To recap my week...three second year students presented a collaborative art experience on Monday evening and I have to say, I was impressed (read about "second year slackers" below). Imagine a room with astro turf covering the floor, a live webcast of the California coastline projected on one wall, "Jaws" playing in a much smaller projection in the corner of the room, near the floor, upside down, a couple of lounge chairs, and a champagne fountain in the center of the room on a decorative accent table. Pink champagne filled the fountain and we barbecued skewers of shark meat. I didn't actually eat any shark, but I did have some bubbly and just generally enjoyed the whole experience. Though not as disturbingly surreal or class-conscious, it kinda reminded me of a Bunuel film, eating shark and drinking what looked a little like frothy ocean water tainted with blood while watching Jaws and real surfers bobbing up and down in the ocean. Other students read all sorts of other stuff into it, which I got, but honestly, I enjoyed that I didn't have to work so hard to "get it."

In the end, the second year slackers proved me wrong, and honestly, I'm more than happy to "eat my words" as they say. My efforts in the studio, on the other hand, have been mixed lately. I keep starting projects and then almost immediately feeling stalled. But I had a really productive critique today and that's the last one until my review board on December 20th. So I've got a little over a month to hash it all out and try to make some sense of what I've been doing over the past ten weeks. This is what one corner of my studio looked like today.

I'm also hoping tomorrow's day-trip to New York and the approximately fifteen galleries we're scheduled to visit (fifteen! in six hours!) will inspire me. I'm ridiculously excited but I can't quite grasp the fact that I'm going to New York and coming back in one day. It's a long day - a four hour bus ride there and back - but it's possible. Wild...I'll be sure to take pictures and tell y'all about it when I return.

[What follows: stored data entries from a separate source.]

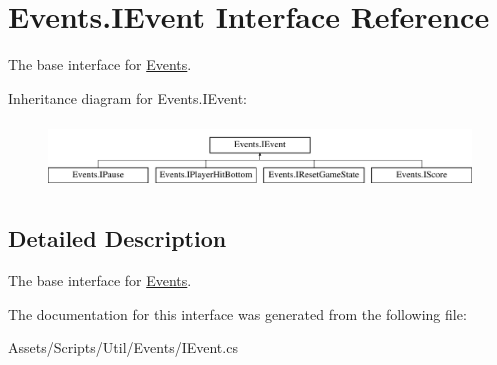 \hypertarget{interface_events_1_1_i_event}{}\section{Events.\+I\+Event Interface Reference}
\label{interface_events_1_1_i_event}


The base interface for \hyperlink{namespace_events}{Events}.  


Inheritance diagram for Events.\+I\+Event\+:\begin{figure}[H]
\begin{center}
\leavevmode
\includegraphics[height=1.794872cm]{interface_events_1_1_i_event}
\end{center}
\end{figure}


\subsection{Detailed Description}
The base interface for \hyperlink{namespace_events}{Events}. 



The documentation for this interface was generated from the following file\+:\begin{DoxyCompactItemize}
\item 
Assets/\+Scripts/\+Util/\+Events/I\+Event.\+cs\end{DoxyCompactItemize}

But before that...Neal and I are down to the last two episodes of the first season of "House." Not sure I mentioned it in my pop culture recap but it's my official show of the moment...there was Buffy, of course, Sex and the City and then Six Feet Under...now I have House. We typically watch two, three, sometimes even four episodes in a row, so it's been a pretty intense viewing experience and I'm totally on the edge of my seat to see how it all ends. It pretty much all boils down to Cameron and House. I don't know, I'm fascinated by their relationship but I fear someone will get hurt...

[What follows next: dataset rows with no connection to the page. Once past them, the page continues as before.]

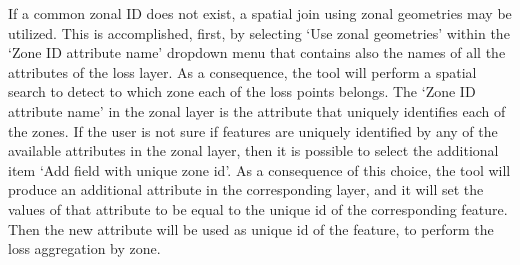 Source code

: If a common zonal ID does not exist, a spatial join using zonal geometries may
be utilized. This is accomplished, first, by selecting `Use zonal geometries'
within the `Zone ID attribute name' dropdown menu that contains also the names
of all the attributes of the loss layer. As a consequence, the tool will
perform a spatial search to detect to which zone each of the loss points
belongs. The `Zone ID attribute name' in the zonal layer is the attribute that
uniquely identifies each of the zones. If the user is not sure if features are
uniquely identified by any of the available attributes in the zonal layer, then
it is possible to select the additional item `Add field with unique zone id'.
As a consequence of this choice, the tool will produce an additional attribute
in the corresponding layer, and it will set the values of that attribute to be
equal to the unique id of the corresponding feature. Then the new attribute
will be used as unique id of the feature, to perform the loss aggregation by
zone.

Otherwise, things are getting busy at work, gearing up for my first holiday season in retail. Should get interesting...


the funky bunch

I'm in a bit of a funk today. I blame it on the five-page paper I'm to write on aesthetics before Thursday. I've got Aristotle, Kant, Hegel, and one contemporary, Norman Bryson, to work with. Focusing on one seems boring but trying to tie all four together seems a bit ambitious for five pages. Oy!

Anyway, I was going to title this entry "bitch, bitch, bitch," 'cause that's what I usually write about and that's what I intended to do before I settled into my aesthetics-induced funkdom. I was simply going to give a report on our Friday afternoon trek to Cambridge for dinner and a movie. We went to the Kendall Square Landmark cinemas to see "The Squid and the Whale." Seeing an independent film in a Landmark theater reminded me of how similar Cambridge and Berkeley really are. It's a love-hate thing for me and always has been, with Berkeley in the past and now with Cambridge/Somerville. Like living in Oakland, I'm "keepin' it real," as they say, in Dorchester, but I admit I may occasionally cross the river for good movies and good coffee.

Good dining experience, on the other hand, not so much. We decided to take the 'T' a couple stops to Harvard Square after the movie to check out a sit-down Mexican restaurant. There was a line of folks (probably all the transplanted Californians on the perpetual search for good Mexican food) waiting outside (and it was damn cold that night!). We were told it would be about ten minutes to get inside, followed by about another hour for a table. Say what? Same story with the other three or four restaurants we tried. Does nobody cook in Cambridge?

Normally, I'd write Harvard Square off on principle. I don't care how good their margaritas are, I'm not waiting over an hour to have dinner...anywhere. It has something to do with a pushover mentality that I generally try to avoid. But I'd totally live in or near Harvard Square if I could afford it. All that brick and ivy and that huge Au Bon Pain with the "wall of pastries," as like to call it...I think I could ignore the crowds.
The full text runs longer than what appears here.